Proving that there exists an irrational number in between any given real numbers 
Possible Duplicate:
Density of irrationals 

I am trying to prove that there exists an irrational number between any two real numbers a and b. I already know that a rational number between the two of them exists. My idea was to say represent a and b as $a = \sqrt{2} x, b = \sqrt{2} y$ for some $x, y \in \mathbb{R}.$ We know that there exists $\frac{m}{n}$ s.t. $x < \frac{m}{n} < y,$ so multiplying everything by the root of 2, we have $$\sqrt{2}x = a < \frac{\sqrt{2}m}{n} < \sqrt{2}y = b,$$ and so we have an irrational number in between two reals. Is this 'legit?' Are there 'better/'more elegant ways to go about this? I would really appreciate seeing alternatives proofs of this, as many as possible.
 A: If you know that between any two real numbers there is a rational, then why not just shift everything?  If $a < b$, then it follows that $\sqrt{2} + a < \sqrt{2} + b$, and so there is a rational number $r$ with $\sqrt{2} + a < r < \sqrt{2} + b$.  But then it follows that $a < r - \sqrt{2} < b$.  What sort of number is $r - \sqrt{2}$?
This is very close to your proposed solution, but look at what happens in your case when $\frac{m}{n} = 0$.
A: The interval $(a,b)$ is uncountable since $f(x) = \frac{(x-a)}{(b-a)}$ is a bijection from $(a,b)$ to $(0,1)$. 
There is an irrational number in $(a,b)$ since the rationals themselves are countable. 
A: HINT $\ $ If the non-empty interval I contains only rationals, then repeatedly shifting I left/right by a fixed positive rational less less than the length of I will cover the entire real line with rationals. Hence we conclude that every real is rational, a contradiction.
A: Here is one proof: 
Let $a,b\in \mathbb{R}~,a\lt b$. Then $(a,b)$ is uncountable. The set of rational numbers, $\mathbb{Q}$ is countable, so any subset of it is also countable.

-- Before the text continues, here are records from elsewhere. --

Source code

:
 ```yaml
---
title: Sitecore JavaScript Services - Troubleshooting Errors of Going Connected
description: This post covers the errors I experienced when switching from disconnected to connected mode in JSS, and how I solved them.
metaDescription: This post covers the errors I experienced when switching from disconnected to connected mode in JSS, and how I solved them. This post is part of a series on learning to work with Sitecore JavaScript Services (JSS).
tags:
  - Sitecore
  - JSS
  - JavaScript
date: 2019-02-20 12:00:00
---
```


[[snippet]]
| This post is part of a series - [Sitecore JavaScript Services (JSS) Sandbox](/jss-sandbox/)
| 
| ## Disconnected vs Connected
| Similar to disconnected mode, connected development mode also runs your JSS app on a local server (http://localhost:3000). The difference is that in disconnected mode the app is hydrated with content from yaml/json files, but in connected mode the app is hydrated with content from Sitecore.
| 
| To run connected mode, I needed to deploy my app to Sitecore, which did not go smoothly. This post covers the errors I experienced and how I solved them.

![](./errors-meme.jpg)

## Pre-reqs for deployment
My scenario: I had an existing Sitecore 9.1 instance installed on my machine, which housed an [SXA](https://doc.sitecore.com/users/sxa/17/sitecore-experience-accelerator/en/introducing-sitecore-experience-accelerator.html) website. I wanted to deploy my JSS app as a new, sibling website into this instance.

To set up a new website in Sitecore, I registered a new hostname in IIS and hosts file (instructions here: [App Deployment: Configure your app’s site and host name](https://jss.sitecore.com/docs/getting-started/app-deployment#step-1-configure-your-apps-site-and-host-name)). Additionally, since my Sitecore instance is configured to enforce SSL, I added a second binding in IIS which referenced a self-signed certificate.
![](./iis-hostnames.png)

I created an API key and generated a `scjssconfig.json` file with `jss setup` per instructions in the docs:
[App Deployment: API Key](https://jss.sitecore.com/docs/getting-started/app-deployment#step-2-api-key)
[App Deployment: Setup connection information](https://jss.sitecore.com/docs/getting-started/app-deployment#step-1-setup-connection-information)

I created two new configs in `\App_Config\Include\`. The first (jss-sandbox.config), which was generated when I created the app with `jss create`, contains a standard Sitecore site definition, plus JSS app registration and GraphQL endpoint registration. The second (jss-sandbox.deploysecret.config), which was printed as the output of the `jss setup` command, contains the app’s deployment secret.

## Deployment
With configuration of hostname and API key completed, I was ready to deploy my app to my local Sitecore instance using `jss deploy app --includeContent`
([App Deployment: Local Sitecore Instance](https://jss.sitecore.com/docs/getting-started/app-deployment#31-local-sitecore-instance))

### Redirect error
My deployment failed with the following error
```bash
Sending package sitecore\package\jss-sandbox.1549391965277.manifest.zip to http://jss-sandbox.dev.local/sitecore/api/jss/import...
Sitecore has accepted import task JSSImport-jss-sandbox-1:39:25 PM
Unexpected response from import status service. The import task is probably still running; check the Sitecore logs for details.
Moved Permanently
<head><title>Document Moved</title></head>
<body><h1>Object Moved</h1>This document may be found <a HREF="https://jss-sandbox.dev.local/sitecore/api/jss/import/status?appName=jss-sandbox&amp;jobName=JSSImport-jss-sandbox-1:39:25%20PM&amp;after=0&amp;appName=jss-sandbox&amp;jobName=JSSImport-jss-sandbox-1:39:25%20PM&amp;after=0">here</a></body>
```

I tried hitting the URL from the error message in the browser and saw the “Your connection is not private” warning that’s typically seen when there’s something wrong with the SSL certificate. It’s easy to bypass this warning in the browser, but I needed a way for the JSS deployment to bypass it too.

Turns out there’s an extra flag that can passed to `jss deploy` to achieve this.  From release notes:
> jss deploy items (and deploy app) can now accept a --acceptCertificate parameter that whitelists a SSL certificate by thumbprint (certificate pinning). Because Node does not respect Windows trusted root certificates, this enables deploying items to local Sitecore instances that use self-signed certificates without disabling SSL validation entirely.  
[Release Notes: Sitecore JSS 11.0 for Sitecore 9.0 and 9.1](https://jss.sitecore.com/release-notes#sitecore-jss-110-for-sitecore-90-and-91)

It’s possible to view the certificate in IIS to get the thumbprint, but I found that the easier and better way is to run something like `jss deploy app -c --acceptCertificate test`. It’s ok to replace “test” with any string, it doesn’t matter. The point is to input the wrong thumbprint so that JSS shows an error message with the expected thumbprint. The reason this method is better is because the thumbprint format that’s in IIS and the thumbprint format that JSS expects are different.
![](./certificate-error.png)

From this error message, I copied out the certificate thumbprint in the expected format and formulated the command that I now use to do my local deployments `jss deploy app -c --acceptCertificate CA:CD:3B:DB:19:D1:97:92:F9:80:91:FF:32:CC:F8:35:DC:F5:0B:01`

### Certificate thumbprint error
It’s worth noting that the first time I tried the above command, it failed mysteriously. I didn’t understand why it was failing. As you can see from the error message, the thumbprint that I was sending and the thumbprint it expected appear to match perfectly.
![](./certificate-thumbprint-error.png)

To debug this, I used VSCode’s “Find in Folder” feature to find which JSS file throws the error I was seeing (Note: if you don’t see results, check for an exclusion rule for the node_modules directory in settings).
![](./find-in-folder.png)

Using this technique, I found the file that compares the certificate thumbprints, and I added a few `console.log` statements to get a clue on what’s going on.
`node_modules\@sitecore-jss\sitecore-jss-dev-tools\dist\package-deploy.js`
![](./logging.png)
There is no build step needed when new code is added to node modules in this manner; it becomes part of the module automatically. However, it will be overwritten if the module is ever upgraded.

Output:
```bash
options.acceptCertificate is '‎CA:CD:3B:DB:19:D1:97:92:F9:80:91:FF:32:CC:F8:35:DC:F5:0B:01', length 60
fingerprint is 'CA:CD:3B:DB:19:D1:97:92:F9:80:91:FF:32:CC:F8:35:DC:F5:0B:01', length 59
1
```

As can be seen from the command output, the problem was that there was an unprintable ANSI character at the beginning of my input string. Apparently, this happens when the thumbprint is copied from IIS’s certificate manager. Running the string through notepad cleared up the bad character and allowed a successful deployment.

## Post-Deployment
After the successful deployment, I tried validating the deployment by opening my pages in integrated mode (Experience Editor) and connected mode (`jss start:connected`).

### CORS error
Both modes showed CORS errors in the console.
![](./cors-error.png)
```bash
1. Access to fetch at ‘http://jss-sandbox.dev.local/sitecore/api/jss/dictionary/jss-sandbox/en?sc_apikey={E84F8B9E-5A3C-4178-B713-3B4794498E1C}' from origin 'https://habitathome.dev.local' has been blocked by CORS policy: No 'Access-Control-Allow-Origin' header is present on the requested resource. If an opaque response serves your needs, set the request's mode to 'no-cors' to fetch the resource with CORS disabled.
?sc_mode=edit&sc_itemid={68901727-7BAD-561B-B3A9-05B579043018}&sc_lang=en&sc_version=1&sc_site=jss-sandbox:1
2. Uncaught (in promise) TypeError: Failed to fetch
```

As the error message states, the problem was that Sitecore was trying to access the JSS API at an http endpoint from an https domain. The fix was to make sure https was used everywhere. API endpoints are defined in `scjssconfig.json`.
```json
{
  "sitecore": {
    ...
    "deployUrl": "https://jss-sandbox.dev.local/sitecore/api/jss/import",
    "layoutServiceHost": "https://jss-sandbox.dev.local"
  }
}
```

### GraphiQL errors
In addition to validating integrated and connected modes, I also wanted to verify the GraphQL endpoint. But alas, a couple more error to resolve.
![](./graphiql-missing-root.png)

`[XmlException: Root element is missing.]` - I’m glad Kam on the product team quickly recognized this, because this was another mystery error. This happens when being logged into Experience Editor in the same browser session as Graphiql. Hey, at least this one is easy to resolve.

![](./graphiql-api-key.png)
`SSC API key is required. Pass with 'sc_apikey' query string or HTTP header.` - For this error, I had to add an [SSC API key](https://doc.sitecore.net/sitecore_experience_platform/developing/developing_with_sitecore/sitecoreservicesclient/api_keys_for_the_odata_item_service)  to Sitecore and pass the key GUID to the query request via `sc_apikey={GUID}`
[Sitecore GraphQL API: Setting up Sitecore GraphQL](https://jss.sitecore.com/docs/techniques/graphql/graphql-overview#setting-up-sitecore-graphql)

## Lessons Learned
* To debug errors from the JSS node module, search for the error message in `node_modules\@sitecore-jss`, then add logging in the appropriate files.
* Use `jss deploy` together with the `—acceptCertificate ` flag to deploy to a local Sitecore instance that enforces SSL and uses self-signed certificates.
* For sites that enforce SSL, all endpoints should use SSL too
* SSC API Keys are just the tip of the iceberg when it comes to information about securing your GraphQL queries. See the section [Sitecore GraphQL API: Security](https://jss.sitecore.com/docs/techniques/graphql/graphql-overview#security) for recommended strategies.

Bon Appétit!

  Now suppose $(a,b)$ contained no irrational number. Then $(a,b)$ would be an uncountable subset of $\mathbb{Q}$ which is a contradiction.
A: By scaling and translating you only need to show there is an irrational number between, say, $0$ an $1$. Just show that

If $\alpha$ is irrational then $r \alpha$ is irrational and $n + \alpha$ is irrational, for all rational numbers $r$ and integers $n$.